I vividly remember my two naughty boys at four months. They aren't challenging and they don't want to fight the way you are thinking about it. Rather than thinking about him as a mean brat, try thinking about him as a kid who doesn't have anyone to play with. The things you are describing are exactly why we decided to keep Muffin rather than finding him a home when he was old enough. Doran was such a brat when I wasn't home that my BF agreed to keep Muffin, so they boys could tackle and wrestle each other...leaving the girls alone.

Note that I said when I wasn't home. Yes, Doran was still sometimes bratty, but he knew I would leave whatever I was doing to make sure he was following my rules. Every. Single. Time.

If Doran tried to play with Torri or Jitzu I would le thim get told off, then wait. If he backed off and went to do something else I always rewarded him with a quick (30 seconds or so) play time. Even just saying "Good boy Doran!" and trowing one of his toys worked.
If he didn't back off when he was warned then I stepped in before he could annoy the other cat more. I would grab his harness (which both boys wore until they were 7 months or so) and move him away saying "Doran, uh uh." I would distract him with a toy.
If that didn't work and he went back for another try I would again take him by his harness, but this time he would go in a kennel for up to a minute. After that I'd let him out and try the toy again. Repeat as needed.

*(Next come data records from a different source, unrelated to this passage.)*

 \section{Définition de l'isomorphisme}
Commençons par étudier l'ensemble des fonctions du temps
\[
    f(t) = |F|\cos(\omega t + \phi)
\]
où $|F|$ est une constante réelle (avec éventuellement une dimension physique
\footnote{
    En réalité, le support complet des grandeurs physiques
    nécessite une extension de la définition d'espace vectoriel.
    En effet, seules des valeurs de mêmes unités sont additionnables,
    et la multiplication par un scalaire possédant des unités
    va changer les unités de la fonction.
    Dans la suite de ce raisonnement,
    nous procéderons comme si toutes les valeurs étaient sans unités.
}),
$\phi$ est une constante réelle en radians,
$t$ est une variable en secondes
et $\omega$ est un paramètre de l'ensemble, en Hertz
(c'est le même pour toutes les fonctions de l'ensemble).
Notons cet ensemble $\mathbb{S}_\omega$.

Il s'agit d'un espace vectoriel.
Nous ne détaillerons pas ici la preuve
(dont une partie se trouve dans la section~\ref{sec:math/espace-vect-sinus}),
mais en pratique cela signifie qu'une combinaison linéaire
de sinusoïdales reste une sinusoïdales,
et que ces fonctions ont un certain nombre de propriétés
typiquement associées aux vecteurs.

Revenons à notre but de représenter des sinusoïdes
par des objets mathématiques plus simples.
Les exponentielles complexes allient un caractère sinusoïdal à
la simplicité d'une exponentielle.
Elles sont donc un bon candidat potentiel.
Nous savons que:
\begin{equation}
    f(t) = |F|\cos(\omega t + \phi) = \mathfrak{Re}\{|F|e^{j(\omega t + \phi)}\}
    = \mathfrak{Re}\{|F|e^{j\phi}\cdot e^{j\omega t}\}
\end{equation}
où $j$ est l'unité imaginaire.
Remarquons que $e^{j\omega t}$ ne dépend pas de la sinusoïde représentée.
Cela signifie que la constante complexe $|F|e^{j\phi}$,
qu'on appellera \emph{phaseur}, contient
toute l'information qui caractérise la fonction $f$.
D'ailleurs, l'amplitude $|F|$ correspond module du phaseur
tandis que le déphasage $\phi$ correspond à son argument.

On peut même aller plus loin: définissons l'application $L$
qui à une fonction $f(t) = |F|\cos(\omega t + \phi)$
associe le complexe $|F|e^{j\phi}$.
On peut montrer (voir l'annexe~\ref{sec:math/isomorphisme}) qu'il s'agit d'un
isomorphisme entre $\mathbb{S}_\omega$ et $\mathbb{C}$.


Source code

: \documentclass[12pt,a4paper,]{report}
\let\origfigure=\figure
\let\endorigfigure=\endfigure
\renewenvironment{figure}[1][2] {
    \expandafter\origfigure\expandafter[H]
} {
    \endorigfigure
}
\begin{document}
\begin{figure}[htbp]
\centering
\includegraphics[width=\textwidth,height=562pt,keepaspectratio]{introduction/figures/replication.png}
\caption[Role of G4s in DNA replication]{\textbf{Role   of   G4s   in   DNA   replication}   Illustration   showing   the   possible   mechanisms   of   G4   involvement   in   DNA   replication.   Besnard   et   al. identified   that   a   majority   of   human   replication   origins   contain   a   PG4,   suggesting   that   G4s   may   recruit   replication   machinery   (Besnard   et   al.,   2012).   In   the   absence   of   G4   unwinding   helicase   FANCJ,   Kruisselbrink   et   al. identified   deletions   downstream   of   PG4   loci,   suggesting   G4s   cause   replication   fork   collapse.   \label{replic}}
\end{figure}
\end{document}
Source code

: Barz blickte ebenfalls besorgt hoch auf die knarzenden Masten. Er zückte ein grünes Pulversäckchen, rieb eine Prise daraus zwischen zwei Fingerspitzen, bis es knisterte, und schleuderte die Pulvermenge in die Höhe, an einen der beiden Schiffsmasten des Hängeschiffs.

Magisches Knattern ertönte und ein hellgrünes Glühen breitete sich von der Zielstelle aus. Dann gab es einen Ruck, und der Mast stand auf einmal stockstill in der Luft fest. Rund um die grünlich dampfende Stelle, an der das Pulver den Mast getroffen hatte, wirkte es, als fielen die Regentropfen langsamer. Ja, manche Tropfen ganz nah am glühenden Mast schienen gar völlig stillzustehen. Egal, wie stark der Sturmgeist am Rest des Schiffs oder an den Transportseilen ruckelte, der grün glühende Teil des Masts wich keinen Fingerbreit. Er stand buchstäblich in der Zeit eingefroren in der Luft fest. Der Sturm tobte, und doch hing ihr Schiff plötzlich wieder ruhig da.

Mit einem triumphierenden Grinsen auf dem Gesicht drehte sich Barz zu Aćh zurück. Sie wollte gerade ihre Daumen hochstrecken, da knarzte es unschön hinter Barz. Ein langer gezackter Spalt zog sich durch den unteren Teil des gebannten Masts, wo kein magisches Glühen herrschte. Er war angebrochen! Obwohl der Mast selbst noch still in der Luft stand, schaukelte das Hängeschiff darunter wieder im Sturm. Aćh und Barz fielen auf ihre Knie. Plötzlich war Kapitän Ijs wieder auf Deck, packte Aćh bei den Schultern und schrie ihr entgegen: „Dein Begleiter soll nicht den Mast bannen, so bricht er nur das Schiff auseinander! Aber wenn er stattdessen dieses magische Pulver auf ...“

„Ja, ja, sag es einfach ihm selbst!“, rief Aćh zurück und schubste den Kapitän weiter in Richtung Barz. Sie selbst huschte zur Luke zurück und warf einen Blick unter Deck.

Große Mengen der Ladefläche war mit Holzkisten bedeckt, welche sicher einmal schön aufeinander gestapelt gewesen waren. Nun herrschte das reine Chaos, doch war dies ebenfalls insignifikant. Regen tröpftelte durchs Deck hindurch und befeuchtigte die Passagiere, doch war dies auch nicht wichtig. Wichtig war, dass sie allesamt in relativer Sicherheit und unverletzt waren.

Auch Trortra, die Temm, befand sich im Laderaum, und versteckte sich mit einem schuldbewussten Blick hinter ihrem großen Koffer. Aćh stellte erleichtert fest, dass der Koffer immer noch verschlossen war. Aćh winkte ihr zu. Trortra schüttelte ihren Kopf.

It is important for kittens to learn from the adult cats, but I didn't trust Jitzu to correct him appropriately and TBH I didn't feel it was fair to make her. Jitzu didn't bring the kitten home, I did. It was my job to teach him manners to a certain extent. I let her tell him off, and then I would step in and make sure that was what happened. Jitzu never got in trouble for beating up the boys, they always deserved it, but I never let it go that far until the boys were over 6 months, big enough that she couldn't really hurt them.

Your solution for Peanut is ultimately going to come down to one of three things.

1. Management/training. You play with him more to decrease his energy level, and you lock him in a kitten room when you aren't home untl he learns to follow the rules, and grows up a bit.
2. You get another kitten to play with him. This will make him leave the older cat alone for the most part, and you won't be the one having to work out his energy.
3. You rehome him.



LadyMiseryAli said:


> My SO didn't see a tail flicking. One minute Peanut was fine, and then he bit his face. It was unprovoked.


...I want to point out that just because you, and your SO, didn't see the sings doesn't mean they arent there.

Kittens aren't always great at really obviously showing body language, and they aren't known for their self control, so it could be that he showed his signs and reacted so fast that you couldn't have done anything about it anyways. Practice will help with that.

Watch for his pupils to dilate, his ears to go back, his mouth to be slightly open, his tail to lash, even something as simple as his body tensing. These can all be signs that he is getting over stimulated.

You can also prevent this sort of thing happening by watching him to see how excited he is. If your SO was playing with him roughly, wrestling, tossing him around, growing, getting him all riled up, ect...it was bound to happen. Make a point of playing with him in calmer ways, or ways that are less physical. Rather than wrestling and using your hands use a laser pointer, large toys, or a wand toy. This will make your body less exciting, and will help him learn self control.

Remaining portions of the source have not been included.